As a painter she was far ahead of her time; as a person, she continually charged ahead with feminist and social ideas half a century before they were popular.

Born and raised in rural Pennsylvania, her mother cautioned her early on “I don’t know what you expect to do in this world. You’re only a girl”. 

After finishing high school Neel enrolled in what is now Moore College of Art and Designing (1921) where she graduated with honors in 1925. She said she attended an all girls school so that she could concentrate on her art and not be ‘distracted by the opposite sex.’ That didn’t work out to well. In 1924 she married Carlos Enriquez, a well known Cuban painter, and shortly thereafter moved to Havana. In Cuba she was embraced by the fledgling avant-garde movement, and here she found her desire to push for equality of the genders and the downtrodden. Her first daughter, Santillana, was born in Cuba in 1926.

Unfortunately, a month before Santillana’s first birthday, she died of diphtheria. The trauma caused by Santillana’s death infused the content of Neel’s paintings, setting a precedent for the themes of motherhood, loss, and anxiety that permeated her work for the duration of her career.

Moving to New York in 1928, she gave birth to her second daughter Isabelle, known as Isabette. It was for the birth of her second baby that Neel painted the now famous Well Baby Clinic 

Once again tragedy struck when Carlos returned to Cuba taking their daughter. On the brink of a nervous breakdown and an attempted suicide, she was placed in a mental hospital for almost a year until she could  be deemed ‘stable’ by the parties in charge.  

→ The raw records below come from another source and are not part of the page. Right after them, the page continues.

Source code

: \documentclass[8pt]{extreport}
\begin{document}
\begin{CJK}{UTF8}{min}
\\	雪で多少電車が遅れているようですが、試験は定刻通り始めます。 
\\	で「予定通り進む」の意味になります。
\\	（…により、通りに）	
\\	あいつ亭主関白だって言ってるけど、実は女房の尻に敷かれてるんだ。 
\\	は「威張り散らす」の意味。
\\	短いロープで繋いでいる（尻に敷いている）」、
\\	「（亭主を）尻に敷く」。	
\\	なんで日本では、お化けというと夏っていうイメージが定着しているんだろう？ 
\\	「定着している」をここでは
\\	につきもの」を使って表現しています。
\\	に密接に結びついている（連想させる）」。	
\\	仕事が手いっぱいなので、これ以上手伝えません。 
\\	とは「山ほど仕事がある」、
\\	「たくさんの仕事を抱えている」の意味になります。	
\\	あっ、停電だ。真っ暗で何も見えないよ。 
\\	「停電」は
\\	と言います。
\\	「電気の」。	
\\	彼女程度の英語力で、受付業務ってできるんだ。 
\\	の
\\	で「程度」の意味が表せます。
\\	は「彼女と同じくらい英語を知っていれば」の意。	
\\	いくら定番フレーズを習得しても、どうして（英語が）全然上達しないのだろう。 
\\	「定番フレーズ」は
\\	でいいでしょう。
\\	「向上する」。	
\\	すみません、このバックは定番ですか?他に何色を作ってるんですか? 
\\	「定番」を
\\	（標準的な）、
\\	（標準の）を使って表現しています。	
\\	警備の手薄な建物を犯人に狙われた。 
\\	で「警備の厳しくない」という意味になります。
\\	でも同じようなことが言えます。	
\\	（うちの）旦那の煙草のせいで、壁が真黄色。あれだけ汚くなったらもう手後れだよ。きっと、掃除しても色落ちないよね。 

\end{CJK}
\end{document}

Two Girls, Spanish Harlem, 1959

Perhaps for Ms. Neel this was a blessing in disguise. Her style of informal compliance was heightened by the mental instability she suffered. Her paintings saw new meaning. She evolved the art of portraiture to an entirely new level. She now painted what we could and could not see. She created an environment through the feelings of her subjects. She placed her subjects in their world, not dragging them to hers. She created a line that moved as they did, that vibrated with their personality. Her colors became those of the subjects, not those chosen by the artist. Life in her new work was simply a documentation of the living.

Mother and Child, 1982

Politically this new work was what she was armed to do. Her thoughts of socialism grew as did her work. On her canvases, one could feel the equality of persons, the respect for locality and choice. One person was an identity unto him/her self as opposed to being a representative of class or culture.

Jackie Curtis and Rita Redd

If the paintings have an emotional intensity, it is derived from the respect each was given. As a painter and a socially responsible artist, Alice Neel is someone we need to revisit, if we haven’t already.